Kho tháng 7/2019
Thứ tư, 31 Tháng 7 năm 2019 18:38:04 ICT
Writer monad in Scheme
Just playing. The Writer monad could be written probably like this:
(import (scheme base)
(scheme write)
(srfi 8)
(srfi 99)
(only (util list)
intersperse))
(define-record-type <writer> make-writer #t
(value writer-value) (written writer-written))
(define (return x)
(make-writer x (string-append "returning " (number->string x))))
(define (>>= a f)
(define (str->list x)
(if (string? x) (list x) x))
(let ([b (f (writer-value a))])
(make-writer (writer-value b)
(append (str->list (writer-written a))
(str->list (writer-written b))))))
(define (run-writer x)
(values (writer-value x)
(apply string-append
(intersperse "\n" (writer-written x)))))
(define (add x)
(make-writer (+ x 1) "adding one"))
(define (mul x)
(make-writer (* x 2) "multiply by two"))
(receive (value log)
(run-writer (>>= (>>= (return 2) add) mul))
(display value)
(newline)
(display log)
(newline))
We add 1 to 2, then multiply by 2. The result is
$ gosh ~/t/writer.scm
6
returning 2
adding one
multiply by two
The monad effect is collecting the strings "adding one" and "multiply by two".
The >>=
part is far from easy to read.
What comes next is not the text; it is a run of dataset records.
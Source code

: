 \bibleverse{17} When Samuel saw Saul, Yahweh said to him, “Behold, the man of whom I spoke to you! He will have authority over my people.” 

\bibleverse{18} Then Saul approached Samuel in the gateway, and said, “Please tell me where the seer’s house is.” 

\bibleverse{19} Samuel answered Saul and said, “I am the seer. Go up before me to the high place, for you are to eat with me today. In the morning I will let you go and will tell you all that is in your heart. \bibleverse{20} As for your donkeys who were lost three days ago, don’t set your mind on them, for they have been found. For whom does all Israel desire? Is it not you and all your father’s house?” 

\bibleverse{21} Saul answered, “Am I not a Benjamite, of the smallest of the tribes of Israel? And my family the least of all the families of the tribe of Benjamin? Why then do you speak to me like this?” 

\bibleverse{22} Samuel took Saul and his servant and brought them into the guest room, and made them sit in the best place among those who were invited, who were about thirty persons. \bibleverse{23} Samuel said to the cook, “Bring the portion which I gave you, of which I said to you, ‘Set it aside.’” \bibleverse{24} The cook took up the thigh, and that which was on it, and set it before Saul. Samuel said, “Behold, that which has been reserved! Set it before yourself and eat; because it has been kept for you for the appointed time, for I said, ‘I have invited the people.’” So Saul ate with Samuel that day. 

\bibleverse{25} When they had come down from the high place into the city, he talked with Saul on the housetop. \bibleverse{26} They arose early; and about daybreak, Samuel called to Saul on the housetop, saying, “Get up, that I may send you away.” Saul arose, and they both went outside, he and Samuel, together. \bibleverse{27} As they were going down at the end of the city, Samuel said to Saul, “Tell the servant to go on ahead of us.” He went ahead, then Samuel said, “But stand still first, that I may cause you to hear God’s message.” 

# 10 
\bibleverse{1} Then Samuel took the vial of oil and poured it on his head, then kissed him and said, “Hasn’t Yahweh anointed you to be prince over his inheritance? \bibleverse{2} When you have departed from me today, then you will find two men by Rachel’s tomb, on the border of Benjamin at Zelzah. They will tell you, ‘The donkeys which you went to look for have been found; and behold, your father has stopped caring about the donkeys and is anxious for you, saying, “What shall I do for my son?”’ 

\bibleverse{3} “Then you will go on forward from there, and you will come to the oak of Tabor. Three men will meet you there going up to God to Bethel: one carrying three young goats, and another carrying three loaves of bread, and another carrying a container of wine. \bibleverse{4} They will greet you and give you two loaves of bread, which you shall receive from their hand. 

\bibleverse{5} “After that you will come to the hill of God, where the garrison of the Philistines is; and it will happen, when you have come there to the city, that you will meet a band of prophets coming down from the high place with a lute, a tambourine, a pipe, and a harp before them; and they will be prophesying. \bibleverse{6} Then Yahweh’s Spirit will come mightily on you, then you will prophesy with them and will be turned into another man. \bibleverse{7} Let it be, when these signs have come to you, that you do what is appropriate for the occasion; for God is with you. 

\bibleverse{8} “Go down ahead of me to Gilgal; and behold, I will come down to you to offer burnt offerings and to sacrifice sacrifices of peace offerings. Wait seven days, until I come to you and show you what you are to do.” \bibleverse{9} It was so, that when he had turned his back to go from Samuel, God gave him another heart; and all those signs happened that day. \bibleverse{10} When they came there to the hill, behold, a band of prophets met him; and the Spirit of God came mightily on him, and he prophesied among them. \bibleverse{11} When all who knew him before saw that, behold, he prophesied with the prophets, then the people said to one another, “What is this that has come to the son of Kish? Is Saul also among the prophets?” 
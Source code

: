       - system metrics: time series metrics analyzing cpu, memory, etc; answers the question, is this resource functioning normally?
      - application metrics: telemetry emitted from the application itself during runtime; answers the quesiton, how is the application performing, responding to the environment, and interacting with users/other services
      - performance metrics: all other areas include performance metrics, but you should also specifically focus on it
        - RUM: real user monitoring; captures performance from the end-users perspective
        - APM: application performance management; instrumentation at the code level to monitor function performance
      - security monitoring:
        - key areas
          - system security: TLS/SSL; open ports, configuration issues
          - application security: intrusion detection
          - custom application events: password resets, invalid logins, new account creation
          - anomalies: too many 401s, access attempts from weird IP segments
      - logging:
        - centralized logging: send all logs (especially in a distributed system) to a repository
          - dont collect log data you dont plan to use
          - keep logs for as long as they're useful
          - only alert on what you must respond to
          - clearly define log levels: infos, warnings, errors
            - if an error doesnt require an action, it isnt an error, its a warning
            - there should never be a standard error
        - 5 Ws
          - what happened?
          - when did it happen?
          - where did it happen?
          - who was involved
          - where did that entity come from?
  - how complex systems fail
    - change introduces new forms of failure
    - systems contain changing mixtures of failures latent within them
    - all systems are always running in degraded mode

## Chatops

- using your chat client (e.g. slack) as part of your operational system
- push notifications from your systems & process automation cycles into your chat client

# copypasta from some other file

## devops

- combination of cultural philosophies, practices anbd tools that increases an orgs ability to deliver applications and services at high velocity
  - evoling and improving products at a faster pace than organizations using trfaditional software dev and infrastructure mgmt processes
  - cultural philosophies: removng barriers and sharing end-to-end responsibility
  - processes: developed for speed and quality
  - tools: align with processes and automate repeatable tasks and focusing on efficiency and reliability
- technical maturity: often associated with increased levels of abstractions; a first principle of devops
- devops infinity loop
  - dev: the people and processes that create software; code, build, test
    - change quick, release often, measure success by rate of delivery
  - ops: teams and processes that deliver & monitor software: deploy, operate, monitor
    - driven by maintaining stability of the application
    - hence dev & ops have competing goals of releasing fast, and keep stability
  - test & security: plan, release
So with some magic to
recreate "do" syntax (stolen from
here)
(define-syntax monad-do
(syntax-rules (let1)
[(_ e) e]
[(_ (let1 var e1) e2 ...)
(>>= e1 (lambda (var) (monad-do e2 ...)))]
[(_ e1 e2 ...)
(>>= e1 (lambda (_) (monad-do e2 ...)))]))
we can rewrite the main code to
(run-writer (monad-do (let1 foo (return 2))
(let1 bar (add foo))
(mul bar)))
which is much easier to read (and very imperative looking). If we
reverse the arguments of >>=
though, to
(define (>>= f a)
the main code does not look that bad to require "do"
(run-writer (>>= mul (>>= add (return 2))))
But yeah monad is basically it. It takes a monad value and a function. It calls the function with the real value inside the monadic value, then it combines the context from the first monad value and the one produced by the function.
Thứ hai, 29 Tháng 7 năm 2019 19:44:08 ICT
I know monad!
Or I don't. Actually I'm not sure I do.
The blame goes to SRFI-159, SRFI-165 and SRFI-166. But monad seems interesting. Basically it's a way to manage some "side context" while applying a sequence of functions in a neat way.
One example, in a pure functional program, how do you manage state? The program state must change, but the in functional programming state is immutable.
The easiest way is passing a state variable in all functions, and return a pair of whatever-value-that-function-produces and the new state. It works, but it's a but cumbersome.
With monad and the bind operator >>=
(at least in haskell), the
state management part is taken out and the function can just focus on
the true logic, not worrying too much about states.
Of course the function still needs access to the state, or to produce
a new state. That's when the ask
and local
function from
Reader monad
comes in. This reader monad is represented as "environmental monad" in
SRFI-165. Different name, same beast (though Scheme code is still
easier to understand even if not as concise)
There's also Writer monad to "keep a log" on the side. The real State monad looks a bit more complicated. But well that's something for another monday.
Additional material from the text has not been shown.